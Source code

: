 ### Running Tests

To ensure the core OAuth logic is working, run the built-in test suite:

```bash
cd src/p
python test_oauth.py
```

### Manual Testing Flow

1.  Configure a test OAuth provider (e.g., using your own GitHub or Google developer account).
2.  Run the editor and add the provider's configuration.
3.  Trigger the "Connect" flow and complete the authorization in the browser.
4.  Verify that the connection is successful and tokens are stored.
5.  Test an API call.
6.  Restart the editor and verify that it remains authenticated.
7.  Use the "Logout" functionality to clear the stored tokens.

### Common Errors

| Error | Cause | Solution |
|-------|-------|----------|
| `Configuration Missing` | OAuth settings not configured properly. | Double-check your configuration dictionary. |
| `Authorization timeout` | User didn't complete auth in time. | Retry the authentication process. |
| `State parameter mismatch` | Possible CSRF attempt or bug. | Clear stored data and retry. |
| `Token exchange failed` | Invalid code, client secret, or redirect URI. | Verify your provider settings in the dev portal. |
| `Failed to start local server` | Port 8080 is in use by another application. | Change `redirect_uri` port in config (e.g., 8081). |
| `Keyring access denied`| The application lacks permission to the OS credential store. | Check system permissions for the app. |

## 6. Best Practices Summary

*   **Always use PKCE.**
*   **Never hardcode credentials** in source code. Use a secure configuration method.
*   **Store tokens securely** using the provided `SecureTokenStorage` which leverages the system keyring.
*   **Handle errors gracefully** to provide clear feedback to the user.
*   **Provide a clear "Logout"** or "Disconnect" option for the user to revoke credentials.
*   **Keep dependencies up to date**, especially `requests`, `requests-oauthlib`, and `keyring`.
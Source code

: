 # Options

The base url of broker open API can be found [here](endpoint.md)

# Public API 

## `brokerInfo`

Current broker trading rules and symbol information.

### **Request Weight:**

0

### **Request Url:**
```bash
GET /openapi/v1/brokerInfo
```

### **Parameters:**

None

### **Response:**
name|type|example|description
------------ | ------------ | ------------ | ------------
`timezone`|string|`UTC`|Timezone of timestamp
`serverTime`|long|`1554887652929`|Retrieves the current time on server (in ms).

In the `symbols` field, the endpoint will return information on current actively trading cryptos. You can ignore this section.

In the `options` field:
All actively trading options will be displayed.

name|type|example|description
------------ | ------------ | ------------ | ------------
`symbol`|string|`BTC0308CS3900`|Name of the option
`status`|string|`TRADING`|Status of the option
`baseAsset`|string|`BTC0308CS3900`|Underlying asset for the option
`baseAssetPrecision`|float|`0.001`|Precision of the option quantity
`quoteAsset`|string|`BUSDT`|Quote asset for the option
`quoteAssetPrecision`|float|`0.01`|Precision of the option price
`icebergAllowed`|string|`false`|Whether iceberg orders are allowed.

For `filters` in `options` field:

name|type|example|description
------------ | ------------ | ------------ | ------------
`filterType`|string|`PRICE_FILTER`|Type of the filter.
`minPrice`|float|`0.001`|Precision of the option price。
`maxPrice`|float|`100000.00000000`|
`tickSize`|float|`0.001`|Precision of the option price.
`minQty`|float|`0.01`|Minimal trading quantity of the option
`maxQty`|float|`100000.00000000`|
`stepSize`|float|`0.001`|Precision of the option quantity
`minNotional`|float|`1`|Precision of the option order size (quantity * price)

^^^^^^^^

THE TASK » Restate the data exactly, keeping every line intact.

EXERCISE SOLUTION »
Source code

: ### Running Tests

To ensure the core OAuth logic is working, run the built-in test suite:

```bash
cd src/p
python test_oauth.py
```

### Manual Testing Flow

1.  Configure a test OAuth provider (e.g., using your own GitHub or Google developer account).
2.  Run the editor and add the provider's configuration.
3.  Trigger the "Connect" flow and complete the authorization in the browser.
4.  Verify that the connection is successful and tokens are stored.
5.  Test an API call.
6.  Restart the editor and verify that it remains authenticated.
7.  Use the "Logout" functionality to clear the stored tokens.

### Common Errors

| Error | Cause | Solution |
|-------|-------|----------|
| `Configuration Missing` | OAuth settings not configured properly. | Double-check your configuration dictionary. |
| `Authorization timeout` | User didn't complete auth in time. | Retry the authentication process. |
| `State parameter mismatch` | Possible CSRF attempt or bug. | Clear stored data and retry. |
| `Token exchange failed` | Invalid code, client secret, or redirect URI. | Verify your provider settings in the dev portal. |
| `Failed to start local server` | Port 8080 is in use by another application. | Change `redirect_uri` port in config (e.g., 8081). |
| `Keyring access denied`| The application lacks permission to the OS credential store. | Check system permissions for the app. |

## 6. Best Practices Summary

*   **Always use PKCE.**
*   **Never hardcode credentials** in source code. Use a secure configuration method.
*   **Store tokens securely** using the provided `SecureTokenStorage` which leverages the system keyring.
*   **Handle errors gracefully** to provide clear feedback to the user.
*   **Provide a clear "Logout"** or "Disconnect" option for the user to revoke credentials.
*   **Keep dependencies up to date**, especially `requests`, `requests-oauthlib`, and `keyring`.
Source code

: # Options

The base url of broker open API can be found [here](endpoint.md)

# Public API 

## `brokerInfo`

Current broker trading rules and symbol information.

### **Request Weight:**

0

### **Request Url:**
```bash
GET /openapi/v1/brokerInfo
```

### **Parameters:**

None

### **Response:**
name|type|example|description
------------ | ------------ | ------------ | ------------
`timezone`|string|`UTC`|Timezone of timestamp
`serverTime`|long|`1554887652929`|Retrieves the current time on server (in ms).

In the `symbols` field, the endpoint will return information on current actively trading cryptos. You can ignore this section.

In the `options` field:
All actively trading options will be displayed.

name|type|example|description
------------ | ------------ | ------------ | ------------
`symbol`|string|`BTC0308CS3900`|Name of the option
`status`|string|`TRADING`|Status of the option
`baseAsset`|string|`BTC0308CS3900`|Underlying asset for the option
`baseAssetPrecision`|float|`0.001`|Precision of the option quantity
`quoteAsset`|string|`BUSDT`|Quote asset for the option
`quoteAssetPrecision`|float|`0.01`|Precision of the option price
`icebergAllowed`|string|`false`|Whether iceberg orders are allowed.

For `filters` in `options` field:

name|type|example|description
------------ | ------------ | ------------ | ------------
`filterType`|string|`PRICE_FILTER`|Type of the filter.
`minPrice`|float|`0.001`|Precision of the option price。
`maxPrice`|float|`100000.00000000`|
`tickSize`|float|`0.001`|Precision of the option price.
`minQty`|float|`0.01`|Minimal trading quantity of the option
`maxQty`|float|`100000.00000000`|
`stepSize`|float|`0.001`|Precision of the option quantity
`minNotional`|float|`1`|Precision of the option order size (quantity * price)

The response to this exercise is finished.